Exercise instructions: Leaving the pictures aside, transcribe every line below exactly.

Segment Start: Exercise input

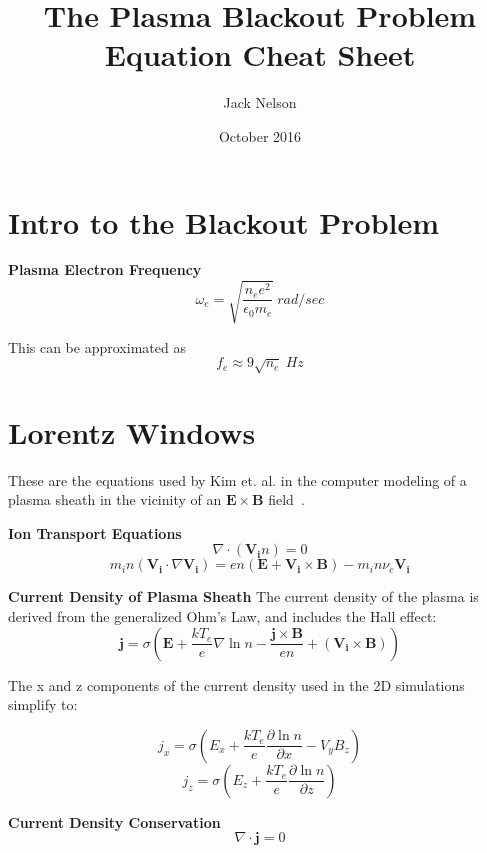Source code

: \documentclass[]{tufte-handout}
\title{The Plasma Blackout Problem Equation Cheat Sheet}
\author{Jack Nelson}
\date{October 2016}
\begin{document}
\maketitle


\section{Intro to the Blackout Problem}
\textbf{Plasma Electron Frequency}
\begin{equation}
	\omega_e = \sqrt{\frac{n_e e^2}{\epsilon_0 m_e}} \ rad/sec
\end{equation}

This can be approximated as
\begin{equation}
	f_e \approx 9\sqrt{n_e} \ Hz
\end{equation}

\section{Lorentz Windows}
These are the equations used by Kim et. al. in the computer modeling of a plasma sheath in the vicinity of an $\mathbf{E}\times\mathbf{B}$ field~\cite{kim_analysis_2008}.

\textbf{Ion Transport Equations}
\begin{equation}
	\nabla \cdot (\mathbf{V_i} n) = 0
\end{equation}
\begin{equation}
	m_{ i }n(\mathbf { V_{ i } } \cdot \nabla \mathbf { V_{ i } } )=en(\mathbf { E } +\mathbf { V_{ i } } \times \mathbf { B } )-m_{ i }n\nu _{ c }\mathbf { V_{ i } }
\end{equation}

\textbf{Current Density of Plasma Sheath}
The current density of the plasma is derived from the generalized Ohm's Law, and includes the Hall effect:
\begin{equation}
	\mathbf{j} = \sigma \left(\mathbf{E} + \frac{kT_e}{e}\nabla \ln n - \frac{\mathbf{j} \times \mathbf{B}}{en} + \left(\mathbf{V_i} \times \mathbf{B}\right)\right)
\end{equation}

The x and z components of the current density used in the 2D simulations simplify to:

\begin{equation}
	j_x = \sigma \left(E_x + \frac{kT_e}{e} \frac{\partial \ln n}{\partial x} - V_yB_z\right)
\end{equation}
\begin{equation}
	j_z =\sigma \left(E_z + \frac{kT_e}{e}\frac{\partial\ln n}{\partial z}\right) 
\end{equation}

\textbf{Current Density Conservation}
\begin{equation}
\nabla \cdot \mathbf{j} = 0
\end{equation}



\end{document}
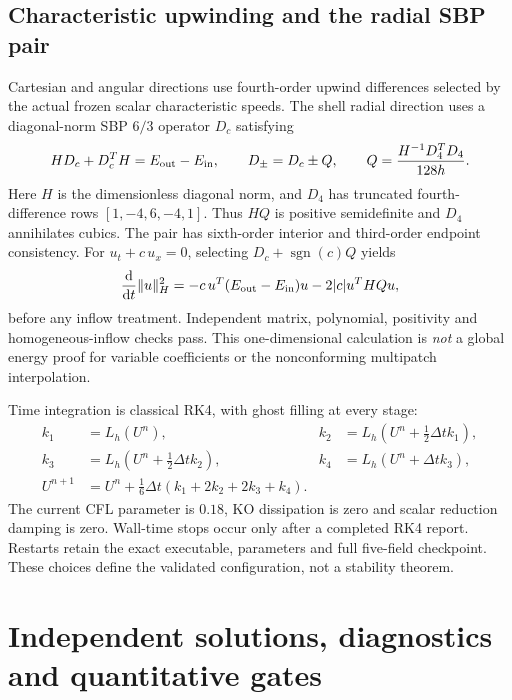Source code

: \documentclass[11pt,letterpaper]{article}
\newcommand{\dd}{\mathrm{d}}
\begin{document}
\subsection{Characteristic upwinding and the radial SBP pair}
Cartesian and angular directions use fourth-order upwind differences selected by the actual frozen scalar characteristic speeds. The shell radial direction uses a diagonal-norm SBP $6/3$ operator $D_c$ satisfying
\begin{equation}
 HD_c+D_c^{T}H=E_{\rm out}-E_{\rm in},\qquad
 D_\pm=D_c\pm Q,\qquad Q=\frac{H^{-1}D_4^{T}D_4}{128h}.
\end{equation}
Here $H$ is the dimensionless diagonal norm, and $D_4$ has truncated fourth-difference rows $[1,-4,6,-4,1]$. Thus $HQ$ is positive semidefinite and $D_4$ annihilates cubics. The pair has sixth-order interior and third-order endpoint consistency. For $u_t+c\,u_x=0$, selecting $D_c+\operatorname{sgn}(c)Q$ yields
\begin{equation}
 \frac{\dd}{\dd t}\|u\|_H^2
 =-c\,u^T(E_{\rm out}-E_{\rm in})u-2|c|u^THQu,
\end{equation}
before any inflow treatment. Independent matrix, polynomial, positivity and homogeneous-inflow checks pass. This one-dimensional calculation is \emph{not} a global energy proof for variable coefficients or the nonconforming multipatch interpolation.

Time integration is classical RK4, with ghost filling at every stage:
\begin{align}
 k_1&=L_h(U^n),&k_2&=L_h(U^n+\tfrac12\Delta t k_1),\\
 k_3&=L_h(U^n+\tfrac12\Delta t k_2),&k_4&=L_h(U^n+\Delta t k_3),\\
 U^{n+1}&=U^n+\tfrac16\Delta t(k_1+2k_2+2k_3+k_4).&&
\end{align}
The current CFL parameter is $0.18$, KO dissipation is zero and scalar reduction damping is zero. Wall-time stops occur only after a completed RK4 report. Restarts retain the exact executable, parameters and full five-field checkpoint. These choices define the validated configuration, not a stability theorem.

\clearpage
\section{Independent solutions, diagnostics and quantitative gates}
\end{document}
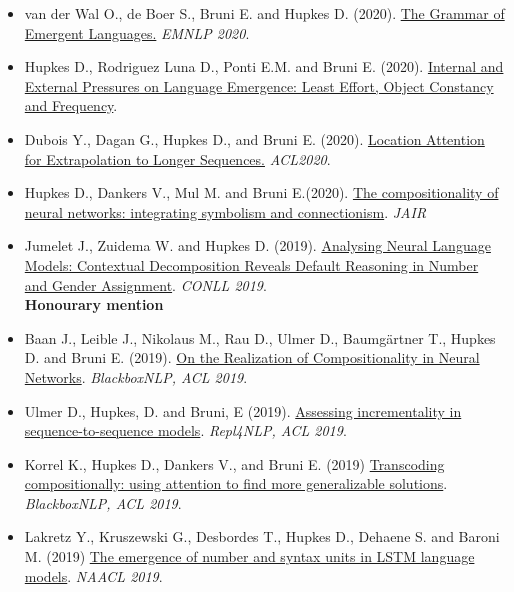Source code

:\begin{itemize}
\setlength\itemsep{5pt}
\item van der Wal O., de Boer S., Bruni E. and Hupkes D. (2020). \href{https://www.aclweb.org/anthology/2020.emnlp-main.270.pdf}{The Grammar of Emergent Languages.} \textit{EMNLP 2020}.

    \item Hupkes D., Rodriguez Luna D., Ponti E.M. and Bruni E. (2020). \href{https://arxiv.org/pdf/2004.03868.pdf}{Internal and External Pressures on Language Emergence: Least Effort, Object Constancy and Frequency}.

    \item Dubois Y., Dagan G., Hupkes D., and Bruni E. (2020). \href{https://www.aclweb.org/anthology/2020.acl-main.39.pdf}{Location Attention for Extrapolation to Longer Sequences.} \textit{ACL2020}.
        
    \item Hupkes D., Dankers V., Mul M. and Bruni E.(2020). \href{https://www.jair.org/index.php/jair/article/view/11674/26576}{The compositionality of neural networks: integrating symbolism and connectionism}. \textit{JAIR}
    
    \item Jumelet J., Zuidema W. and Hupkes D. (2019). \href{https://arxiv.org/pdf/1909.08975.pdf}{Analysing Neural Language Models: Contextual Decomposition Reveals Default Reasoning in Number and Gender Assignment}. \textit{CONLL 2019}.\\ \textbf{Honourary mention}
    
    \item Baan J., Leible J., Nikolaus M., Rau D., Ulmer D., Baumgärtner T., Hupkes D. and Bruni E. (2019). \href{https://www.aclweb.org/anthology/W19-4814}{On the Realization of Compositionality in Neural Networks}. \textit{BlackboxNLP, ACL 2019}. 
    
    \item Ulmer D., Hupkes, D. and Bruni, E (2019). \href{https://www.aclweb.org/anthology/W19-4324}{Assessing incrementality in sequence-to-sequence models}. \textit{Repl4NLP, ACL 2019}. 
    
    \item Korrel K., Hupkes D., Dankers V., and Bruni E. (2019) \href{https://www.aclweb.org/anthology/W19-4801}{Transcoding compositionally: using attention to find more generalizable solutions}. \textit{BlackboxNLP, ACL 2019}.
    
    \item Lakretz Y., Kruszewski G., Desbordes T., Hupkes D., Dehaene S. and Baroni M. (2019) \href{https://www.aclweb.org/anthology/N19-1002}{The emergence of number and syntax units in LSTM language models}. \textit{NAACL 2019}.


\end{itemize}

Segment End: Exercise input

Exercise answer:
Source code

: \documentclass[]{tufte-handout}
\title{The Plasma Blackout Problem Equation Cheat Sheet}
\author{Jack Nelson}
\date{October 2016}
\begin{document}
\maketitle


\section{Intro to the Blackout Problem}
\textbf{Plasma Electron Frequency}
\begin{equation}
	\omega_e = \sqrt{\frac{n_e e^2}{\epsilon_0 m_e}} \ rad/sec
\end{equation}

This can be approximated as
\begin{equation}
	f_e \approx 9\sqrt{n_e} \ Hz
\end{equation}

\section{Lorentz Windows}
These are the equations used by Kim et. al. in the computer modeling of a plasma sheath in the vicinity of an $\mathbf{E}\times\mathbf{B}$ field~\cite{kim_analysis_2008}.

\textbf{Ion Transport Equations}
\begin{equation}
	\nabla \cdot (\mathbf{V_i} n) = 0
\end{equation}
\begin{equation}
	m_{ i }n(\mathbf { V_{ i } } \cdot \nabla \mathbf { V_{ i } } )=en(\mathbf { E } +\mathbf { V_{ i } } \times \mathbf { B } )-m_{ i }n\nu _{ c }\mathbf { V_{ i } }
\end{equation}

\textbf{Current Density of Plasma Sheath}
The current density of the plasma is derived from the generalized Ohm's Law, and includes the Hall effect:
\begin{equation}
	\mathbf{j} = \sigma \left(\mathbf{E} + \frac{kT_e}{e}\nabla \ln n - \frac{\mathbf{j} \times \mathbf{B}}{en} + \left(\mathbf{V_i} \times \mathbf{B}\right)\right)
\end{equation}

The x and z components of the current density used in the 2D simulations simplify to:

\begin{equation}
	j_x = \sigma \left(E_x + \frac{kT_e}{e} \frac{\partial \ln n}{\partial x} - V_yB_z\right)
\end{equation}
\begin{equation}
	j_z =\sigma \left(E_z + \frac{kT_e}{e}\frac{\partial\ln n}{\partial z}\right) 
\end{equation}

\textbf{Current Density Conservation}
\begin{equation}
\nabla \cdot \mathbf{j} = 0
\end{equation}



\end{document}
Source code

: \documentclass[11pt,letterpaper]{article}
\newcommand{\dd}{\mathrm{d}}
\begin{document}
\subsection{Characteristic upwinding and the radial SBP pair}
Cartesian and angular directions use fourth-order upwind differences selected by the actual frozen scalar characteristic speeds. The shell radial direction uses a diagonal-norm SBP $6/3$ operator $D_c$ satisfying
\begin{equation}
 HD_c+D_c^{T}H=E_{\rm out}-E_{\rm in},\qquad
 D_\pm=D_c\pm Q,\qquad Q=\frac{H^{-1}D_4^{T}D_4}{128h}.
\end{equation}
Here $H$ is the dimensionless diagonal norm, and $D_4$ has truncated fourth-difference rows $[1,-4,6,-4,1]$. Thus $HQ$ is positive semidefinite and $D_4$ annihilates cubics. The pair has sixth-order interior and third-order endpoint consistency. For $u_t+c\,u_x=0$, selecting $D_c+\operatorname{sgn}(c)Q$ yields
\begin{equation}
 \frac{\dd}{\dd t}\|u\|_H^2
 =-c\,u^T(E_{\rm out}-E_{\rm in})u-2|c|u^THQu,
\end{equation}
before any inflow treatment. Independent matrix, polynomial, positivity and homogeneous-inflow checks pass. This one-dimensional calculation is \emph{not} a global energy proof for variable coefficients or the nonconforming multipatch interpolation.

Time integration is classical RK4, with ghost filling at every stage:
\begin{align}
 k_1&=L_h(U^n),&k_2&=L_h(U^n+\tfrac12\Delta t k_1),\\
 k_3&=L_h(U^n+\tfrac12\Delta t k_2),&k_4&=L_h(U^n+\Delta t k_3),\\
 U^{n+1}&=U^n+\tfrac16\Delta t(k_1+2k_2+2k_3+k_4).&&
\end{align}
The current CFL parameter is $0.18$, KO dissipation is zero and scalar reduction damping is zero. Wall-time stops occur only after a completed RK4 report. Restarts retain the exact executable, parameters and full five-field checkpoint. These choices define the validated configuration, not a stability theorem.

\clearpage
\section{Independent solutions, diagnostics and quantitative gates}
\end{document}
Source code

:\begin{itemize}
\setlength\itemsep{5pt}
\item van der Wal O., de Boer S., Bruni E. and Hupkes D. (2020). \href{https://www.aclweb.org/anthology/2020.emnlp-main.270.pdf}{The Grammar of Emergent Languages.} \textit{EMNLP 2020}.

    \item Hupkes D., Rodriguez Luna D., Ponti E.M. and Bruni E. (2020). \href{https://arxiv.org/pdf/2004.03868.pdf}{Internal and External Pressures on Language Emergence: Least Effort, Object Constancy and Frequency}.

    \item Dubois Y., Dagan G., Hupkes D., and Bruni E. (2020). \href{https://www.aclweb.org/anthology/2020.acl-main.39.pdf}{Location Attention for Extrapolation to Longer Sequences.} \textit{ACL2020}.
        
    \item Hupkes D., Dankers V., Mul M. and Bruni E.(2020). \href{https://www.jair.org/index.php/jair/article/view/11674/26576}{The compositionality of neural networks: integrating symbolism and connectionism}. \textit{JAIR}
    
    \item Jumelet J., Zuidema W. and Hupkes D. (2019). \href{https://arxiv.org/pdf/1909.08975.pdf}{Analysing Neural Language Models: Contextual Decomposition Reveals Default Reasoning in Number and Gender Assignment}. \textit{CONLL 2019}.\\ \textbf{Honourary mention}
    
    \item Baan J., Leible J., Nikolaus M., Rau D., Ulmer D., Baumgärtner T., Hupkes D. and Bruni E. (2019). \href{https://www.aclweb.org/anthology/W19-4814}{On the Realization of Compositionality in Neural Networks}. \textit{BlackboxNLP, ACL 2019}. 
    
    \item Ulmer D., Hupkes, D. and Bruni, E (2019). \href{https://www.aclweb.org/anthology/W19-4324}{Assessing incrementality in sequence-to-sequence models}. \textit{Repl4NLP, ACL 2019}. 
    
    \item Korrel K., Hupkes D., Dankers V., and Bruni E. (2019) \href{https://www.aclweb.org/anthology/W19-4801}{Transcoding compositionally: using attention to find more generalizable solutions}. \textit{BlackboxNLP, ACL 2019}.
    
    \item Lakretz Y., Kruszewski G., Desbordes T., Hupkes D., Dehaene S. and Baroni M. (2019) \href{https://www.aclweb.org/anthology/N19-1002}{The emergence of number and syntax units in LSTM language models}. \textit{NAACL 2019}.


\end{itemize}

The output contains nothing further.